From Lauren Markham’s A Map of Future Ruins:

We don’t live steadily toward epiphany; our truest stories move back and forth in time, in space, in memory. Life is a mosaic, not a line.

Hay strands for sheep, purring cat, Harry Potter chocolates for neighbors.

Now in my fifties, I’d lulled myself into believing my risk-taking days were sewed up: those early 20s of getting in the old Volkswagen for journeys of thousands of miles, buy a decrepit hunting shack and convert it into a home, severe a marriage soured terribly and fear he might take your life in retribution — all that time of selling the maple sugaring equipment (who to trust, how to cut a hard deal?). So jaywalking suited me just fine. Waking long before dawn to feed the cats and drink milky coffee, write and watch the sun rise, that streaming beet juice.

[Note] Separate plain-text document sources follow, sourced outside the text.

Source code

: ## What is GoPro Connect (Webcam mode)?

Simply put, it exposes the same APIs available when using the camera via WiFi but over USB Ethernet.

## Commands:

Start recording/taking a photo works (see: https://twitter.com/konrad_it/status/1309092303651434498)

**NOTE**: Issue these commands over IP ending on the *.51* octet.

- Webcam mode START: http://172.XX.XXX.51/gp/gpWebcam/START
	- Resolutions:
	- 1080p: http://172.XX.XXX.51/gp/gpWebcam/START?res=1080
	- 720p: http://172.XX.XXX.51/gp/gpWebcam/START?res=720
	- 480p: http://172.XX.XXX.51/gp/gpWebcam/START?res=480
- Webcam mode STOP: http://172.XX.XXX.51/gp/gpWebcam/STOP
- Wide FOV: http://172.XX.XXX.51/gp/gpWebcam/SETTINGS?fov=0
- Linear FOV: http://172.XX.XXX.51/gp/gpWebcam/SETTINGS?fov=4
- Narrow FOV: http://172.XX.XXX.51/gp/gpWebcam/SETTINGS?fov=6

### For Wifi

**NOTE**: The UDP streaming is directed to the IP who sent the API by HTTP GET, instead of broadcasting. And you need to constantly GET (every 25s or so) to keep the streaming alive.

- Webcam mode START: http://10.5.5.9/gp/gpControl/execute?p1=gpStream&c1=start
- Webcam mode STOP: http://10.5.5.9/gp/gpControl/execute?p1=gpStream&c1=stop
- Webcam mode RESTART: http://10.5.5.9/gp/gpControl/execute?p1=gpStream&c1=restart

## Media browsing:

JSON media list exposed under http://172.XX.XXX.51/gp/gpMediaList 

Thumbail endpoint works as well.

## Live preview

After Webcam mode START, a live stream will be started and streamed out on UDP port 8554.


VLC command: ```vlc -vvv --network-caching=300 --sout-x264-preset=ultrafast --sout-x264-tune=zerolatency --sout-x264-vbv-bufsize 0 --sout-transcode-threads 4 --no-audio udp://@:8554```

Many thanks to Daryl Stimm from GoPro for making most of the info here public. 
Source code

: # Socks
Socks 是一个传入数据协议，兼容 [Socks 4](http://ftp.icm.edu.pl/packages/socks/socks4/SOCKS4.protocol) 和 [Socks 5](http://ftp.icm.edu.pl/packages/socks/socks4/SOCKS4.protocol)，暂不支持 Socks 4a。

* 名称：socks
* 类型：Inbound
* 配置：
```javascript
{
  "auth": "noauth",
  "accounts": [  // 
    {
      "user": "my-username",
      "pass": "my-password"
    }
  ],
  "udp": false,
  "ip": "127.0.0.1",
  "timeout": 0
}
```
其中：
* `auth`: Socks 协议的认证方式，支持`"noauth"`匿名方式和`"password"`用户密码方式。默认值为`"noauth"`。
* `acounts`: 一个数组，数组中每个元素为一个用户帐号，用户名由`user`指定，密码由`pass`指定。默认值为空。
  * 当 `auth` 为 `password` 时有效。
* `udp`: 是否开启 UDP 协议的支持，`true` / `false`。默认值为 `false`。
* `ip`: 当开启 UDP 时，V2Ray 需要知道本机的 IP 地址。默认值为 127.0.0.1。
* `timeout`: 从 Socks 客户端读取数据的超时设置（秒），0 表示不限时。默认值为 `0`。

As if I held all the cards in the risk-taking plans, anyway. Now that thread of riskiness has spread to those beloved around me, too. More and more, I understand my learning to craft a honed a sentence or the deep pleasure of watching a cardinal pause on a branch, are my steadying rituals of rooting me meaningfully in this world. I have friends whose lives center around sheep and chores and woolly affection, in ways that transformed their lives. Chicken and horse lovers. My sister-in-law with her two goats.

As I write from Room 101, I haven’t forgotten that the world spins on. Last night, I listened to VTDigger’s Dave Goodman’s follow-up conversation with Elizabeth Price, mother of Hisahm Awartani, one of the three young Palestinian men who was shot in Burlington, Vermont, a year ago. The Gaza war reigns. The American presidency shifts.

In Room 101, so many stories of people come my way — the night nurse who studied for two years in England, near the beach, transcontinental; how transport folks and nurses made their to live in New Hamsphire and Vermont, often from places around the country. What do you like here? What have you found? I keep asking, curious to know what roots people in their lives.

The smaller world spins on, too, with its things both miserable, joyous, and pleasurably mundane. Your own rituals of offering hay to sheep, fingertips to a cat’s purring head.

Last day of November, the month of cancer in my world. A year ago I bought Harry Potter chocolates for the neighbors’ boys and waited in the dusk for the three laughing boys to appear around my woodpile. The Good Doctor tells me I will go down, down, soon, and then rise to where I once felt well. What would that mean? I’m hanging on to this unrealized promise.

I repeat. When I go down, I will re-emerge.